- **Exercise**:
The output should be all lines of the entries below in which the word "sentiments" occurs.
===
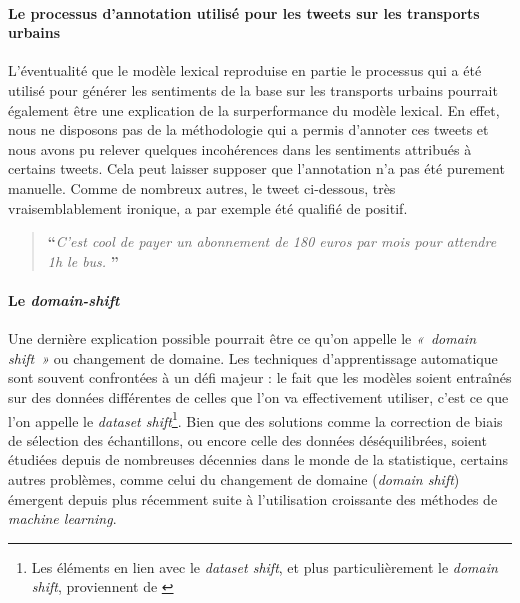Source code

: \documentclass[11pt,french,french]{article}
\let\rmarkdownfootnote\footnote%
\def\footnote{\protect\rmarkdownfootnote}
\begin{document}
\paragraph{Le processus d'annotation utilisé pour les tweets sur les
transports
urbains}\label{le-processus-dannotation-utilisuxe9-pour-les-tweets-sur-les-transports-urbains}

L'éventualité que le modèle lexical reproduise en partie le processus
qui a été utilisé pour générer les sentiments de la base sur les
transports urbains pourrait également être une explication de la
surperformance du modèle lexical. En effet, nous ne disposons pas de la
méthodologie qui a permis d'annoter ces tweets et nous avons pu relever
quelques incohérences dans les sentiments attribués à certains tweets.
Cela peut laisser supposer que l'annotation n'a pas été purement
manuelle. Comme de nombreux autres, le tweet ci-dessous, très
vraisemblablement ironique, a par exemple été qualifié de positif.

\begin{quote}
\LARGE \textbf{``}\normalsize \emph{C'est cool de payer un abonnement de 180 euros par mois pour attendre 1h le bus.} \LARGE \textbf{''}\normalsize
\end{quote}

\paragraph{\texorpdfstring{Le
\emph{domain-shift}}{Le domain-shift}}\label{le-domain-shift}

Une dernière explication possible pourrait être ce qu'on appelle le
\emph{« domain shift »} ou changement de domaine. Les techniques
d'apprentissage automatique sont souvent confrontées à un défi majeur :
le fait que les modèles soient entraînés sur des données différentes de
celles que l'on va effectivement utiliser, c'est ce que l'on appelle le
\emph{dataset shift}\footnote{Les éléments en lien avec le \emph{dataset shift}, et plus particulièrement le \emph{domain shift}, proviennent de \cite{Candela}}.
Bien que des solutions comme la correction de biais de sélection des
échantillons, ou encore celle des données déséquilibrées, soient
étudiées depuis de nombreuses décennies dans le monde de la statistique,
certains autres problèmes, comme celui du changement de domaine
(\emph{domain shift}) émergent depuis plus récemment suite à
l'utilisation croissante des méthodes de \emph{machine learning}.
\end{document}
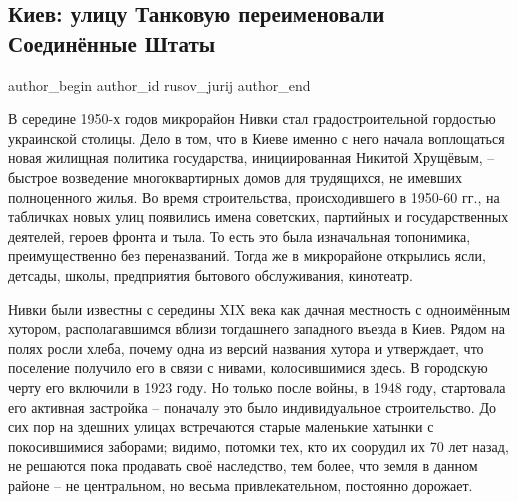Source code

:  
 
 
 
 
 
\subsection{Киев: улицу Танковую переименовали Соединённые Штаты}
\label{sec:23_01_2022.stz.news.ru.odnarodyna.1.kiev}
 
\ifcmt
 author_begin
   author_id rusov_jurij
 author_end
\fi

В середине 1950-х годов микрорайон Нивки стал градостроительной гордостью
украинской столицы. Дело в том, что в Киеве именно с него начала воплощаться
новая жилищная политика государства, инициированная Никитой Хрущёвым, – быстрое
возведение многоквартирных домов для трудящихся, не имевших полноценного жилья.
Во время строительства, происходившего в 1950-60 гг., на табличках новых улиц
появились имена советских, партийных и государственных деятелей, героев фронта
и тыла. То есть это была изначальная топонимика, преимущественно без
переназваний. Тогда же в микрорайоне открылись ясли, детсады, школы,
предприятия бытового обслуживания, кинотеатр.


Нивки были известны с середины XIX века как дачная местность с одноимённым
хутором, располагавшимся вблизи тогдашнего западного въезда в Киев. Рядом на
полях росли хлеба, почему одна из версий названия хутора и утверждает, что
поселение получило его в связи с нивами, колосившимися здесь. В городскую черту
его включили в 1923 году. Но только после войны, в 1948 году, стартовала его
активная застройка – поначалу это было индивидуальное строительство. До сих пор
на здешних улицах встречаются старые маленькие хатынки с покосившимися
заборами; видимо, потомки тех, кто их соорудил их 70 лет назад, не решаются
пока продавать своё наследство, тем более, что земля в данном районе – не
центральном, но весьма привлекательном, постоянно дорожает.

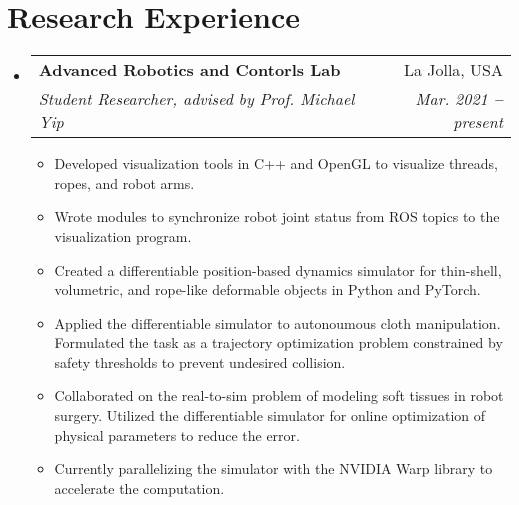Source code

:\documentclass[letterpaper,11pt]{article}
\makeatletter
\newcommand{\resumeItem}[1]{
    \item\small{
        {#1 \vspace{-1.5pt}}
    }
}
\newcommand{\resumeSubheading}[4]{
    \vspace{-2pt}\item
    \begin{tabular*}{0.97\textwidth}[t]{l@{\extracolsep{\fill}}r}
    \textbf{#1} & #2 \\
    \textit{\small #3} & \textit{\small #4} \\
    \end{tabular*}\vspace{-7pt}
}
\newcommand{\resumeSubHeadingListStart}{\begin{itemize}[leftmargin=0in, label={}]}
\newcommand{\resumeSubHeadingListEnd}{\end{itemize}}
\newcommand{\resumeItemListStart}{\begin{itemize}}
\newcommand{\resumeItemListEnd}{\end{itemize}\vspace{-7pt}}
\makeatother
\begin{document}

\section{Research Experience}
    \vspace{3pt}
    \resumeSubHeadingListStart
        \resumeSubheading{Advanced Robotics and Contorls Lab}
        {La Jolla, USA}
        {Student Researcher, advised by Prof. Michael Yip}
        {Mar. 2021 \textbf{--} present}
        \resumeItemListStart
            \resumeItem{
                Developed visualization tools in C++ and OpenGL to visualize threads, ropes, and robot arms.
            }
            \resumeItem{
                Wrote modules to synchronize robot joint status from ROS topics to the visualization program.
            }
            \resumeItem{
                Created a differentiable position-based dynamics simulator for thin-shell, volumetric, and rope-like deformable objects in Python and PyTorch.
            }
            \resumeItem{
                Applied the differentiable simulator to autonoumous cloth manipulation. Formulated the task as a trajectory optimization problem constrained by safety thresholds to prevent undesired collision.
            }
            \resumeItem{
                Collaborated on the real-to-sim problem of modeling soft tissues in robot surgery. Utilized the differentiable simulator for online optimization of physical parameters to reduce the error.
            }
            \resumeItem{
                Currently parallelizing the simulator with the NVIDIA Warp library to accelerate the computation.
            }
        \resumeItemListEnd
    \resumeSubHeadingListEnd



\end{document}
===
- **Answer section**:
qui a été utilisé pour générer les sentiments de la base sur les
quelques incohérences dans les sentiments attribués à certains tweets.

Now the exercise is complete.